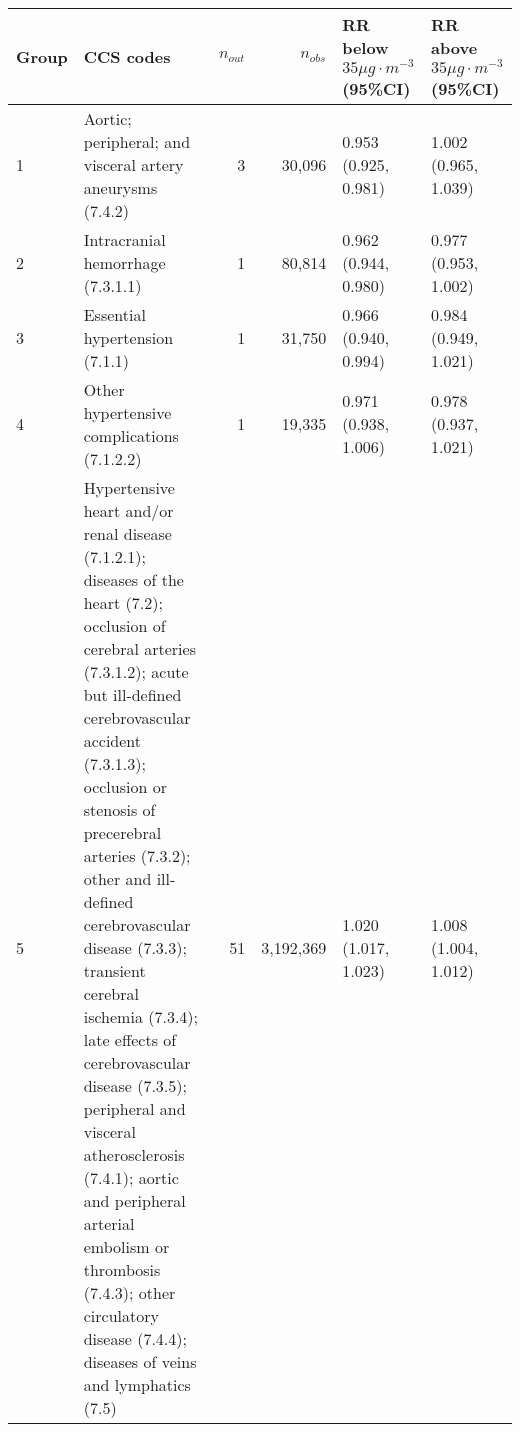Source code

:\begin{tabular}{lp{6.5cm}rrp{2.2cm}p{2.2cm}}
  \hline
Group & CCS codes & $n_{out}$ & $n_{obs}$ & RR below $35 \mu g \cdot m^{-3}$ (95\%CI) & RR above $35 \mu g \cdot m^{-3}$ (95\%CI) \\ 
  \hline
   1 & Aortic; peripheral; and visceral artery aneurysms (7.4.2) &    3 & 30,096 & 0.953 (0.925, 0.981) & 1.002 (0.965, 1.039) \\ 
     2 & Intracranial hemorrhage (7.3.1.1) &    1 & 80,814 & 0.962 (0.944, 0.980) & 0.977 (0.953, 1.002) \\ 
     3 & Essential hypertension (7.1.1) &    1 & 31,750 & 0.966 (0.940, 0.994) & 0.984 (0.949, 1.021) \\ 
     4 & Other hypertensive complications (7.1.2.2) &    1 & 19,335 & 0.971 (0.938, 1.006) & 0.978 (0.937, 1.021) \\ 
     5 & Hypertensive heart and/or renal disease (7.1.2.1); diseases of the heart (7.2); occlusion of cerebral arteries (7.3.1.2); acute but ill-defined cerebrovascular accident (7.3.1.3); occlusion or stenosis of precerebral arteries (7.3.2); other and ill-defined cerebrovascular disease (7.3.3); transient cerebral ischemia (7.3.4); late effects of cerebrovascular disease (7.3.5); peripheral and visceral atherosclerosis (7.4.1); aortic and peripheral arterial embolism or thrombosis (7.4.3); other circulatory disease (7.4.4); diseases of veins and lymphatics (7.5) &   51 & 3,192,369 & 1.020 (1.017, 1.023) & 1.008 (1.004, 1.012) \\ 
   \hline
\end{tabular}


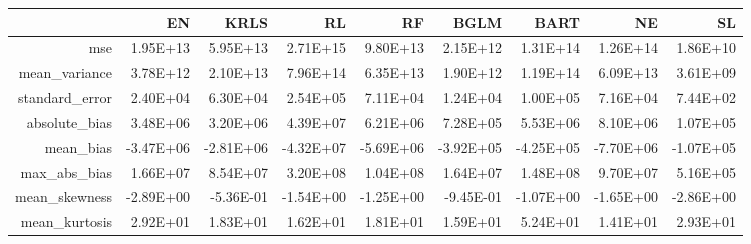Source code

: \begin{table}[ht]
\centering
\begin{tabular}{rrrrrrrrr}
  \hline
 & EN & KRLS & RL & RF & BGLM & BART & NE & SL \\ 
  \hline
mse & 1.95E+13 & 5.95E+13 & 2.71E+15 & 9.80E+13 & 2.15E+12 & 1.31E+14 & 1.26E+14 & 1.86E+10 \\ 
  mean\_variance & 3.78E+12 & 2.10E+13 & 7.96E+14 & 6.35E+13 & 1.90E+12 & 1.19E+14 & 6.09E+13 & 3.61E+09 \\ 
  standard\_error & 2.40E+04 & 6.30E+04 & 2.54E+05 & 7.11E+04 & 1.24E+04 & 1.00E+05 & 7.16E+04 & 7.44E+02 \\ 
  absolute\_bias & 3.48E+06 & 3.20E+06 & 4.39E+07 & 6.21E+06 & 7.28E+05 & 5.53E+06 & 8.10E+06 & 1.07E+05 \\ 
  mean\_bias & -3.47E+06 & -2.81E+06 & -4.32E+07 & -5.69E+06 & -3.92E+05 & -4.25E+05 & -7.70E+06 & -1.07E+05 \\ 
  max\_abs\_bias & 1.66E+07 & 8.54E+07 & 3.20E+08 & 1.04E+08 & 1.64E+07 & 1.48E+08 & 9.70E+07 & 5.16E+05 \\ 
  mean\_skewness & -2.89E+00 & -5.36E-01 & -1.54E+00 & -1.25E+00 & -9.45E-01 & -1.07E+00 & -1.65E+00 & -2.86E+00 \\ 
  mean\_kurtosis & 2.92E+01 & 1.83E+01 & 1.62E+01 & 1.81E+01 & 1.59E+01 & 5.24E+01 & 1.41E+01 & 2.93E+01 \\ 
   \hline
\end{tabular}
\end{table}
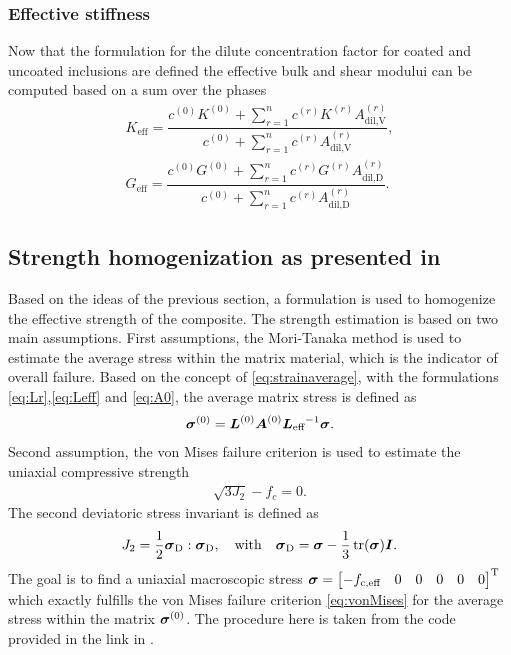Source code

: \subsubsection{Effective stiffness}
Now that the formulation for the dilute concentration factor for coated and uncoated inclusions are defined the effective bulk and shear modului can be computed based on a sum over the phases
\begin{align}
	K_{\text{eff}} = \dfrac{c^{(0)}K^{(0)} + \sum^{n}_{r=1} c^{(r)} K^{(r)} A_{\text{dil,V}}^{(r)}}{c^{(0)} + \sum^{n}_{r=1} c^{(r)} A_{\text{dil,V}}^{(r)}},\label{eq:keff} \\
	G_{\text{eff}} = \dfrac{c^{(0)}G^{(0)} + \sum^{n}_{r=1} c^{(r)} G^{(r)} A_{\text{dil,D}}^{(r)}}{c^{(0)} + \sum^{n}_{r=1} c^{(r)} A_{\text{dil,D}}^{(r)}}.\label{eq:geff}
\end{align}

\subsection{Strength homogenization as presented in \cite{nev_2018_mcam}}
Based on the ideas of the previous section, a formulation is used to homogenize the effective strength of the composite.
The strength estimation is based on two main assumptions.
First assumptions, the Mori-Tanaka method is used to estimate the average stress within the matrix material, which is the indicator of overall failure.
Based on the concept of \eqref{eq:strainaverage}, with the formulations \eqref{eq:Lr},\eqref{eq:Leff} and \eqref{eq:A0}, the average matrix stress is defined as 
\begin{align}
	\boldsymbol{\sigma}^{(0)} = \boldsymbol{L}^{(0)}\boldsymbol{A}^{(0)} {\boldsymbol{L}_{\text{eff}}}^{-1}\boldsymbol{\sigma}. \label{eq:matrixstress}
\end{align}
Second assumption, the von Mises failure criterion is used to estimate the uniaxial compressive strength
\begin{align}
	\sqrt{3 J_2} - {f_c} = 0. \label{eq:vonMises}
\end{align}
The second deviatoric stress invariant is defined as
\begin{align}
	J_2 = \frac{1}{2} \boldsymbol{\sigma}_{\text{D}}:\boldsymbol{\sigma}_{\text{D}},\quad\text{with}\quad
	\boldsymbol{\sigma}_{\text{D}} = \boldsymbol{\sigma} - \frac{1}{3}\operatorname{tr}(\boldsymbol{\sigma})\boldsymbol{I}.
\end{align}
The goal is to find a uniaxial macroscopic stress $\boldsymbol{\sigma} = \begin{bmatrix} -f_{\text{c,eff}} & 0 & 0 &0&0&0 \end{bmatrix}^\text{T}$ which exactly fulfills the von Mises failure criterion \eqref{eq:vonMises} for the average stress within the matrix $\boldsymbol{\sigma}^{(0)}$.
The procedure here is taken from the code provided in the link in \cite{nee_2012_ammf}.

=-=-=

Aim of the task:
Wherever the listing shows a picture, omit it and output the rest exactly as given.

Answer to the exercise:
Source code

:\begin{tabular}{lp{6.5cm}rrp{2.2cm}p{2.2cm}}
  \hline
Group & CCS codes & $n_{out}$ & $n_{obs}$ & RR below $35 \mu g \cdot m^{-3}$ (95\%CI) & RR above $35 \mu g \cdot m^{-3}$ (95\%CI) \\ 
  \hline
   1 & Aortic; peripheral; and visceral artery aneurysms (7.4.2) &    3 & 30,096 & 0.953 (0.925, 0.981) & 1.002 (0.965, 1.039) \\ 
     2 & Intracranial hemorrhage (7.3.1.1) &    1 & 80,814 & 0.962 (0.944, 0.980) & 0.977 (0.953, 1.002) \\ 
     3 & Essential hypertension (7.1.1) &    1 & 31,750 & 0.966 (0.940, 0.994) & 0.984 (0.949, 1.021) \\ 
     4 & Other hypertensive complications (7.1.2.2) &    1 & 19,335 & 0.971 (0.938, 1.006) & 0.978 (0.937, 1.021) \\ 
     5 & Hypertensive heart and/or renal disease (7.1.2.1); diseases of the heart (7.2); occlusion of cerebral arteries (7.3.1.2); acute but ill-defined cerebrovascular accident (7.3.1.3); occlusion or stenosis of precerebral arteries (7.3.2); other and ill-defined cerebrovascular disease (7.3.3); transient cerebral ischemia (7.3.4); late effects of cerebrovascular disease (7.3.5); peripheral and visceral atherosclerosis (7.4.1); aortic and peripheral arterial embolism or thrombosis (7.4.3); other circulatory disease (7.4.4); diseases of veins and lymphatics (7.5) &   51 & 3,192,369 & 1.020 (1.017, 1.023) & 1.008 (1.004, 1.012) \\ 
   \hline
\end{tabular}


Source code

: \begin{table}[ht]
\centering
\begin{tabular}{rrrrrrrrr}
  \hline
 & EN & KRLS & RL & RF & BGLM & BART & NE & SL \\ 
  \hline
mse & 1.95E+13 & 5.95E+13 & 2.71E+15 & 9.80E+13 & 2.15E+12 & 1.31E+14 & 1.26E+14 & 1.86E+10 \\ 
  mean\_variance & 3.78E+12 & 2.10E+13 & 7.96E+14 & 6.35E+13 & 1.90E+12 & 1.19E+14 & 6.09E+13 & 3.61E+09 \\ 
  standard\_error & 2.40E+04 & 6.30E+04 & 2.54E+05 & 7.11E+04 & 1.24E+04 & 1.00E+05 & 7.16E+04 & 7.44E+02 \\ 
  absolute\_bias & 3.48E+06 & 3.20E+06 & 4.39E+07 & 6.21E+06 & 7.28E+05 & 5.53E+06 & 8.10E+06 & 1.07E+05 \\ 
  mean\_bias & -3.47E+06 & -2.81E+06 & -4.32E+07 & -5.69E+06 & -3.92E+05 & -4.25E+05 & -7.70E+06 & -1.07E+05 \\ 
  max\_abs\_bias & 1.66E+07 & 8.54E+07 & 3.20E+08 & 1.04E+08 & 1.64E+07 & 1.48E+08 & 9.70E+07 & 5.16E+05 \\ 
  mean\_skewness & -2.89E+00 & -5.36E-01 & -1.54E+00 & -1.25E+00 & -9.45E-01 & -1.07E+00 & -1.65E+00 & -2.86E+00 \\ 
  mean\_kurtosis & 2.92E+01 & 1.83E+01 & 1.62E+01 & 1.81E+01 & 1.59E+01 & 5.24E+01 & 1.41E+01 & 2.93E+01 \\ 
   \hline
\end{tabular}
\end{table}
Source code

: \subsubsection{Effective stiffness}
Now that the formulation for the dilute concentration factor for coated and uncoated inclusions are defined the effective bulk and shear modului can be computed based on a sum over the phases
\begin{align}
	K_{\text{eff}} = \dfrac{c^{(0)}K^{(0)} + \sum^{n}_{r=1} c^{(r)} K^{(r)} A_{\text{dil,V}}^{(r)}}{c^{(0)} + \sum^{n}_{r=1} c^{(r)} A_{\text{dil,V}}^{(r)}},\label{eq:keff} \\
	G_{\text{eff}} = \dfrac{c^{(0)}G^{(0)} + \sum^{n}_{r=1} c^{(r)} G^{(r)} A_{\text{dil,D}}^{(r)}}{c^{(0)} + \sum^{n}_{r=1} c^{(r)} A_{\text{dil,D}}^{(r)}}.\label{eq:geff}
\end{align}

\subsection{Strength homogenization as presented in \cite{nev_2018_mcam}}
Based on the ideas of the previous section, a formulation is used to homogenize the effective strength of the composite.
The strength estimation is based on two main assumptions.
First assumptions, the Mori-Tanaka method is used to estimate the average stress within the matrix material, which is the indicator of overall failure.
Based on the concept of \eqref{eq:strainaverage}, with the formulations \eqref{eq:Lr},\eqref{eq:Leff} and \eqref{eq:A0}, the average matrix stress is defined as 
\begin{align}
	\boldsymbol{\sigma}^{(0)} = \boldsymbol{L}^{(0)}\boldsymbol{A}^{(0)} {\boldsymbol{L}_{\text{eff}}}^{-1}\boldsymbol{\sigma}. \label{eq:matrixstress}
\end{align}
Second assumption, the von Mises failure criterion is used to estimate the uniaxial compressive strength
\begin{align}
	\sqrt{3 J_2} - {f_c} = 0. \label{eq:vonMises}
\end{align}
The second deviatoric stress invariant is defined as
\begin{align}
	J_2 = \frac{1}{2} \boldsymbol{\sigma}_{\text{D}}:\boldsymbol{\sigma}_{\text{D}},\quad\text{with}\quad
	\boldsymbol{\sigma}_{\text{D}} = \boldsymbol{\sigma} - \frac{1}{3}\operatorname{tr}(\boldsymbol{\sigma})\boldsymbol{I}.
\end{align}
The goal is to find a uniaxial macroscopic stress $\boldsymbol{\sigma} = \begin{bmatrix} -f_{\text{c,eff}} & 0 & 0 &0&0&0 \end{bmatrix}^\text{T}$ which exactly fulfills the von Mises failure criterion \eqref{eq:vonMises} for the average stress within the matrix $\boldsymbol{\sigma}^{(0)}$.
The procedure here is taken from the code provided in the link in \cite{nee_2012_ammf}.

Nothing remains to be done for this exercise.